Thyroid hormones are key regulators of metabolism and development. 1 Thyroid disorders are known to disrupt fertility and reproduction in women 2 and environmental contaminants that are seen as ‘endocrine disruptors’ are thought to affect reproduction through their action on thyroid hormone systems. 2,3 However, little is known about links between thyroid, reproductive function and endocrine disrupting chemicals in non-human primates. Development of thyroid status immunoassays using an automated system has made it possible to survey thyroid status in a group of female rhesus monkey breeders. In addition to deriving population values for thyrotropin (TSH), thyroxine (T4) and triiodothyronine (T3), the relationship between thyroid indicators and reproductive history and performance in colony records was examined. Finally, the response of thyroid to the environmental contaminant perchlorate was studied in a small group of lactating females. Perchlorate was at one time used as a pharmaceutical to treat hyperthyroidism, 4 and is now a widespread environmental contaminant due to its use in rocket fuel and fertilizer. 5 The presence of perchlorate in ground water, soil and vegetation 6–9 may be a significant public health risk for sensitive subpopulations. It is uncertain what levels of perchlorate intake will affect health, particularly in ‘at risk’ populations (e.g. fetuses, neonates, children under the age of 12, females of reproductive age, and those with low iodine intake and perhaps genetically susceptible populations). Perchlorate acts via competitive inhibition of the sodium-iodide symporter, and also impairs thyroid hormone synthesis. 10 These effects have not been studied in non-human primates. Our study is the first preliminary study to help define the chronic toxic effects of perchlorate ingestion in a controlled feeding study using monkeys, which are considered the best animal model for human thyroid function assessment. 11–14
Materials and methods
Animals and animal care
The rhesus monkeys (Macaca mulatta) used in this study were born and raised at the California National Primate Research Center (CNPRC). They were part of the indoor breeding colony of rhesus females. They were pair-housed in rooms containing 30–40 animals under a 12 h light:12 h dark cycle with a temperature range of 21–25°C. Breeders sampled for this study came from one of three indoor areas where they had been housed in cages for 546 ± 47 (mean ± SEM) days, except for one area where the duration of housing was 24 ± 5 days. Monkeys for the perchlorate exposure portion of the study were housed for a full 15 days individually with their nursing offspring in metabolic cages. Monkeys were fed commercial diet (LabDiet #5038; Purina-Mills, Inc, St Louis, MO, USA) available ad libitum and had continuous free access to water. All monkeys were observed each morning for abnormal health signs. All procedures were performed according to a protocol approved by the Institutional Animal Care and Use Committee (IACUC) in compliance with National Institutes of Health guidelines.
Study design
Three related studies were conducted; screening of a group of indoor breeders for thyroid status; comparison of thyroid status to colony records on health and reproduction in a subsample of breeders, and administration of perchlorate and measurement of thyroid status in three lactating breeders.

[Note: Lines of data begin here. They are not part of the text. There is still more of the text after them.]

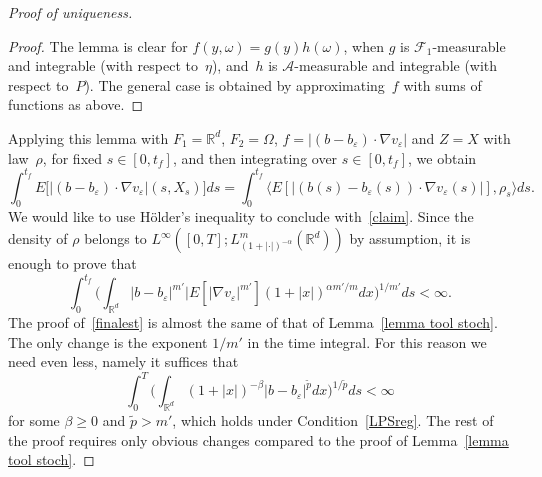 \documentclass[a4paper,10pt]{article}
\newcommand\1{\mathbbm{1}}
\newcommand{\mr}{\mathbb{R}}
\newcommand{\mc}{\mathcal}
\newcommand{\lan}{\langle}
\newcommand{\ran}{\rangle}
\newcommand{\td}{\tilde}
\newcommand{\eps}{\varepsilon}
\numberwithin{equation}{section}
\begin{document}
\begin{proof}[Proof of uniqueness]
\begin{proof}
The lemma is clear for $f(y,\omega)=g(y)h(\omega)$, when $g$ is $\mc{F}_1$-measurable and integrable (with respect to~$\eta$), and~$h$ is $\mc{A}$-measurable and integrable (with respect to~$P$). The general case is obtained by approximating~$f$ with sums of functions as above.
\end{proof}

Applying this lemma with $F_1 = \mr^d$, $F_2 = \Omega$, $f=|(b-b_\eps) \cdot \nabla v_\eps|$ and $Z=X$ with law~$\rho$, for fixed $s \in [0,t_f]$, and then integrating over $s \in [0,t_f]$, we obtain 
\begin{equation*}
 \int^{t_f}_0 E \big[ |(b-b_\eps)\cdot\nabla v_\eps|(s,X_s) \big] ds
 = \int^{t_f}_0 \lan E[|(b(s)-b_\eps(s))\cdot \nabla v_\eps(s)|],\rho_s\ran ds .
\end{equation*}
We would like to use H\"older's inequality to conclude with~\eqref{claim}. Since the density of $\rho$ belongs to $L^\infty([0,T];L^m_{(1+|\cdot|)^{-\alpha}}(\mr^d))$ by assumption, it is enough to prove that
\begin{equation}
\int^{t_f}_0\Big(\int_{\mr^d}|b-b_\eps|^{m'}|E[|\nabla v_\eps|^{m'}](1+|x|)^{\alpha m'/m} dx\Big)^{1/m'}ds < \infty .\label{finalest}
\end{equation}
The proof of~\eqref{finalest} is almost the same of that of Lemma~\ref{lemma tool stoch}. The only change is the exponent $1/m'$ in the time integral. For this reason we need even less, namely it suffices that
\begin{equation*}
\int^T_0 \Big(\int_{\mr^d}(1+|x|)^{-\beta}|b-b_\eps|^{\td{p}}dx\Big)^{1/\td{p}}ds< \infty
\end{equation*}
for some $\beta\ge0$ and $\td{p}>m'$, which holds under Condition~\ref{LPSreg}. The rest of the proof requires only obvious changes compared to the proof of Lemma~\ref{lemma tool stoch}. 
\end{proof}
\end{document}
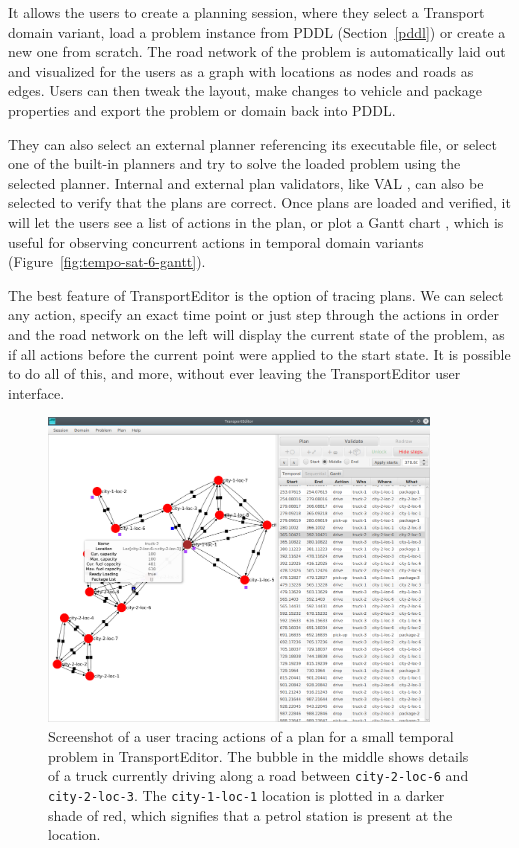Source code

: It allows the users to create a planning session, where they
select a Transport domain variant, load a problem instance from PDDL (Section~\ref{pddl}) or create a new one from scratch.
The road network of the problem is automatically laid out and visualized for the users as a graph with locations as nodes and roads as edges.
Users can then tweak the layout, make changes to vehicle and package properties
and export the problem or domain back into PDDL.

They can also select an external planner
referencing its executable file, or select one of the built-in planners and try to solve
the loaded problem using the selected planner. Internal and external plan validators, like VAL \citep{Howey2003}, can also be selected to verify that the plans are correct.
Once plans are loaded and verified, it will let the users see a list of actions
in the plan, or plot a Gantt chart \citep{Gantt1910}, which is useful for observing concurrent actions in temporal domain variants (Figure~\ref{fig:tempo-sat-6-gantt}).

The best feature of TransportEditor is the option of tracing plans. We can select
any action, specify an exact time point or just step through the actions in order and
the road network on the left will display the current state of the problem, as if
all actions before the current point were applied to the start state.
It is possible to do all of this, and more, without ever leaving the TransportEditor user interface.

\begin{figure}[t]
\begin{center}
\includegraphics[width=0.9\textwidth]{../img/transporteditor_temporal}
\end{center}
\caption*%
{Screenshot of a user tracing actions of a plan for a small temporal problem in TransportEditor. The bubble in the middle shows details
of a truck currently driving along a road between \texttt{city-2-loc-6} and \texttt{city-2-loc-3}. The \texttt{city-1-loc-1} location is plotted in a darker shade of red, which signifies that a petrol station is present at the location.}
\end{figure}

Thyroid status of breeders
Blood samples were obtained in the fall of two successive years (2006–2007) prior to the onset of the indoor breeding programme. Available females were those not restricted by project status.
Comparison of thyroxine status with reproductive parameters
A subpopulation of breeders from screening was selected based on sampling conducted in the same year, availability of complete colony record information and housing across several different indoor colony rooms. They were divided into hypothyroxinaemic (lowest quartile based on the screening population, ≤3.5 µg/dL) and normal (>3.5 µg/dL).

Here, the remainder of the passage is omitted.